BEGIN AVAILABLE DATA
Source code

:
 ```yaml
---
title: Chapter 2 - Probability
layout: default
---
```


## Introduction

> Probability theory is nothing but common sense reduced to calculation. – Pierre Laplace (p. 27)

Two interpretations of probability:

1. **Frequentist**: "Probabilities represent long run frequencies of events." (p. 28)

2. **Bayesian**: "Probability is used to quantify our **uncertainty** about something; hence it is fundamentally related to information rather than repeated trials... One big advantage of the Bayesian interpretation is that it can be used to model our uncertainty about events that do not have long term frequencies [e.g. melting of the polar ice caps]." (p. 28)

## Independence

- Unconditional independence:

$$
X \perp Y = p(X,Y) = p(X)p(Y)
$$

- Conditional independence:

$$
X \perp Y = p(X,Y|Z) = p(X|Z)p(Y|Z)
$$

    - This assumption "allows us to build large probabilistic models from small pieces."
END AVAILABLE DATA
BEGIN AVAILABLE DATA
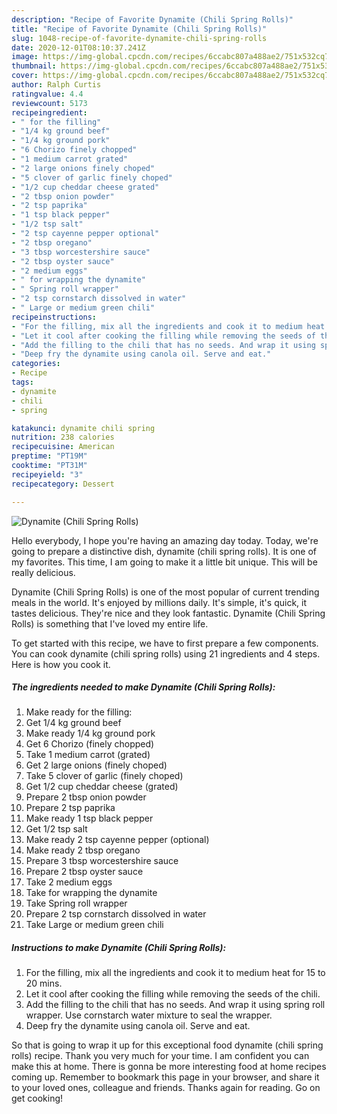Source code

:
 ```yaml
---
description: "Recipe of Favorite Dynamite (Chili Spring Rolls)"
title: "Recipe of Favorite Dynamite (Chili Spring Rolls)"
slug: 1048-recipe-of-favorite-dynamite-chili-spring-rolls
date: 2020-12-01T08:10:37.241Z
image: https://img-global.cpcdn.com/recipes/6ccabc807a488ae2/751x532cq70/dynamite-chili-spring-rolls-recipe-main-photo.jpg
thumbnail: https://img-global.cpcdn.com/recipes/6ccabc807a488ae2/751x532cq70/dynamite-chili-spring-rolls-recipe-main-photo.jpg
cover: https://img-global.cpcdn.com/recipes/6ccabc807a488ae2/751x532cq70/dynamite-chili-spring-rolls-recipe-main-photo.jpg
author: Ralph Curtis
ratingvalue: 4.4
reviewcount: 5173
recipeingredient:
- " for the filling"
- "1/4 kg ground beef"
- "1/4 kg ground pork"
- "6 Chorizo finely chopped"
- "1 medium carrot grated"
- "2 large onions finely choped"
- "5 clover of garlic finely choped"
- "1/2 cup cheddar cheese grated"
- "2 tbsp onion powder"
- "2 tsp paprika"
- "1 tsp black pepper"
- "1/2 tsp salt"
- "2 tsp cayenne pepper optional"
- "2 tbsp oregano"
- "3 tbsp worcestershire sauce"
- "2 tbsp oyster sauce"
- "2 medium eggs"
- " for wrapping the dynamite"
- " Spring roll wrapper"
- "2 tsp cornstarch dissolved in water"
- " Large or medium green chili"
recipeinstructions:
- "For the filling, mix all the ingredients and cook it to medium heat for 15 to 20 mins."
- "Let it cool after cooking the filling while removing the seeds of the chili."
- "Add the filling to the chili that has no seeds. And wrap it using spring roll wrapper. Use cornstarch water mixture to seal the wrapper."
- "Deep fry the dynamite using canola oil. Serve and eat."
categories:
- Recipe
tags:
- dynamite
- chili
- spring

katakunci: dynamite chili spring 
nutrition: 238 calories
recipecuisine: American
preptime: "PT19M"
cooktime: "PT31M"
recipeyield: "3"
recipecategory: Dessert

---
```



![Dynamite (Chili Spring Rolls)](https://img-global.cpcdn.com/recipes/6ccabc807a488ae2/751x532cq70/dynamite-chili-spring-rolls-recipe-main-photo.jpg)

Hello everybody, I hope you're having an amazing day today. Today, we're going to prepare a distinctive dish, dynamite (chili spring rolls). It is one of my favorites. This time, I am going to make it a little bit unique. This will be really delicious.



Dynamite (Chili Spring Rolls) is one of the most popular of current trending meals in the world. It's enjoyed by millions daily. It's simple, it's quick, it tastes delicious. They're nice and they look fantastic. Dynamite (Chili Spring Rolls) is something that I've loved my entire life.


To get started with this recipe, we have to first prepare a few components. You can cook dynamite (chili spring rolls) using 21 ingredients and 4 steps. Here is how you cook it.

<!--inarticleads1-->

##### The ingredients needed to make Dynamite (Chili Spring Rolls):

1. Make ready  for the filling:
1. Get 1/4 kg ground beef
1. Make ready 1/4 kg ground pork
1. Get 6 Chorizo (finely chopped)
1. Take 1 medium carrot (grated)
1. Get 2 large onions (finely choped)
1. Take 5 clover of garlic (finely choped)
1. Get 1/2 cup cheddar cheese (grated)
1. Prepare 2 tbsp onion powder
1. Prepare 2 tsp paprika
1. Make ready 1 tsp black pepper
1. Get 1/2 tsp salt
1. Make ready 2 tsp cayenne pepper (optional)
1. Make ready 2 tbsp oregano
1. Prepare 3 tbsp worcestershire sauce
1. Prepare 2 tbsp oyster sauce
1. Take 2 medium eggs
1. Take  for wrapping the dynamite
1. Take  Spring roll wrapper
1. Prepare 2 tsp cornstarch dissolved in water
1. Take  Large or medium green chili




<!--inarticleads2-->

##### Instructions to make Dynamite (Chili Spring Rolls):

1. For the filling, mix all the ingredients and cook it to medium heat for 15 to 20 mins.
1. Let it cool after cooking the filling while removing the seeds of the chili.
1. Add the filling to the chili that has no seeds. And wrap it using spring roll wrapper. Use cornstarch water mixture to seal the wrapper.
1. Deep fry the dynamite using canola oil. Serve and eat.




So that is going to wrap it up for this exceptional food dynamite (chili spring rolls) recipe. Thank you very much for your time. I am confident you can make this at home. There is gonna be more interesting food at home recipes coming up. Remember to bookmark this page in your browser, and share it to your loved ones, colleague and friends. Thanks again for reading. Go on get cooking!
END AVAILABLE DATA
BEGIN AVAILABLE DATA
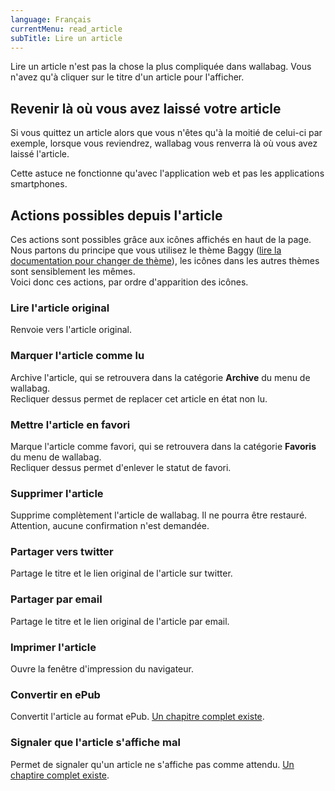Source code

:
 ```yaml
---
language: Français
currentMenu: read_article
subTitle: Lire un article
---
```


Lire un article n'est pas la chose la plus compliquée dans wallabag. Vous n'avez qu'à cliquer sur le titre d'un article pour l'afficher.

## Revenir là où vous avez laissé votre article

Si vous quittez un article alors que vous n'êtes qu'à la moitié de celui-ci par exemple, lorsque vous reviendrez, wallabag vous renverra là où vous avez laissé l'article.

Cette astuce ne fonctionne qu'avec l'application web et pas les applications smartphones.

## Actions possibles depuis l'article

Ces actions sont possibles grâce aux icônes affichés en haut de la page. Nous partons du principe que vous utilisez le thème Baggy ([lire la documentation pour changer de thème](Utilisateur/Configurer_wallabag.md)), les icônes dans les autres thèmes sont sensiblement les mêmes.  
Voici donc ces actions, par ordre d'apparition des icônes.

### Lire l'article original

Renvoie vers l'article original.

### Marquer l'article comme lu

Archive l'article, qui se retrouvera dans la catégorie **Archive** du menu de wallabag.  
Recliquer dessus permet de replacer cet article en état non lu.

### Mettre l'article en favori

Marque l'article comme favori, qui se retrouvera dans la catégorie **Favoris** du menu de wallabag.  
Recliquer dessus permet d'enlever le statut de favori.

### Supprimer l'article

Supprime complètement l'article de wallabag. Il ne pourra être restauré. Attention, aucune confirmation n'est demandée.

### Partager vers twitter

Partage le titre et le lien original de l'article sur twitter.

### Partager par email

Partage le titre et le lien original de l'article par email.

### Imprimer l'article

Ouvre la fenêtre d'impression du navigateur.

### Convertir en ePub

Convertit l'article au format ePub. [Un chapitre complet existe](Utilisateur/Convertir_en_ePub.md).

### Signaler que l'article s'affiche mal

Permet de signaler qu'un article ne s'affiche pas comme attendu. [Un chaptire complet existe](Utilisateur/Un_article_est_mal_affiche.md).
END AVAILABLE DATA
EXERCISE BRIEF: From the entries above, restate word for word the lines from the line containing "## Introduction" to the line containing "represent long run", both ends included, and nothing more.

RESULT FOR THIS EXERCISE:
## Introduction

> Probability theory is nothing but common sense reduced to calculation. – Pierre Laplace (p. 27)

Two interpretations of probability:

1. **Frequentist**: "Probabilities represent long run frequencies of events." (p. 28)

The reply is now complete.